- Born: 27 December 1917 Delavan, Wisconsin, us
- Died: 1 June 2012 (aged 94) King, Waupaca County, Wisconsin, us
- Allegiance: United States Canada
- Branch: United States Army Royal Canadian Air Force United States Army Air Forces
- Rank: Major
- Unit: No. 619 Squadron RAF (1943–44) No. 617 Squadron RAF (1944)
- Conflicts: Second World War Battle of Hamburg; Battle of Berlin; Operation Taxable; Operation Paravane;
- Awards: Distinguished Flying Cross Air Medal (6) Distinguished Service Order (United Kingdom) Distinguished Flying Cross (United Kingdom)

= Nick Knilans =

American bomber pilot (1917–2012)

Hubert Clarence "Nick" Knilans, (27 December 1917 – 1 June 2012) was an American bomber pilot who served with the Royal Canadian Air Force (RCAF) and Royal Air Force (RAF) during the Second World War.

==Military career==
Born in Delavan, Wisconsin, Knilans was conscripted by the United States Army in April 1941 but, wanting to fly, he absconded to Canada and joined the Royal Canadian Air Force (RCAF). He sailed across the Atlantic aboard the Queen Elizabeth and joined No. 619 Squadron RAF in June 1943.

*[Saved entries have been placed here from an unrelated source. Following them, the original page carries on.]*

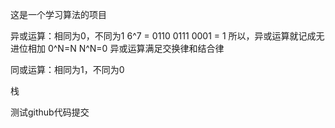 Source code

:这是一个学习算法的项目


异或运算：相同为0，不同为1
    6^7 = 
    0110 
    0111
    0001 = 1
所以，异或运算就记成无进位相加
    0^N=N
    N^N=0
异或运算满足交换律和结合律


同或运算：相同为1，不同为0


栈 

测试github代码提交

While Knilands served with 619 Squadron, he was officially transferred to the United States Army Air Forces (USAAF), at the rank of first lieutenant – equivalent to an RAF flying officer. (Though due to the significantly higher rates paid in the US forces, he received pay equivalent to an RAF group captain.) Knilands was officially seconded to the RAF; he and his crew flew operations with 619 until January 1944, when they volunteered to join No. 617 Squadron RAF ("The Dambusters"). With 617 they took part in various raids, including Operation Taxable, Operation Paravane, and the attacks on the German battleship Tirpitz.

Knilans was awarded the Distinguished Service Order on 17 January 1944, the Commonwealth Distinguished Flying Cross, the United States Distinguished Flying Cross and six Air Medals.

==Later life==
After the war, Knilans was a teacher for 25 years and worked as a Peace Corps volunteer in Nigeria for two years. He never married.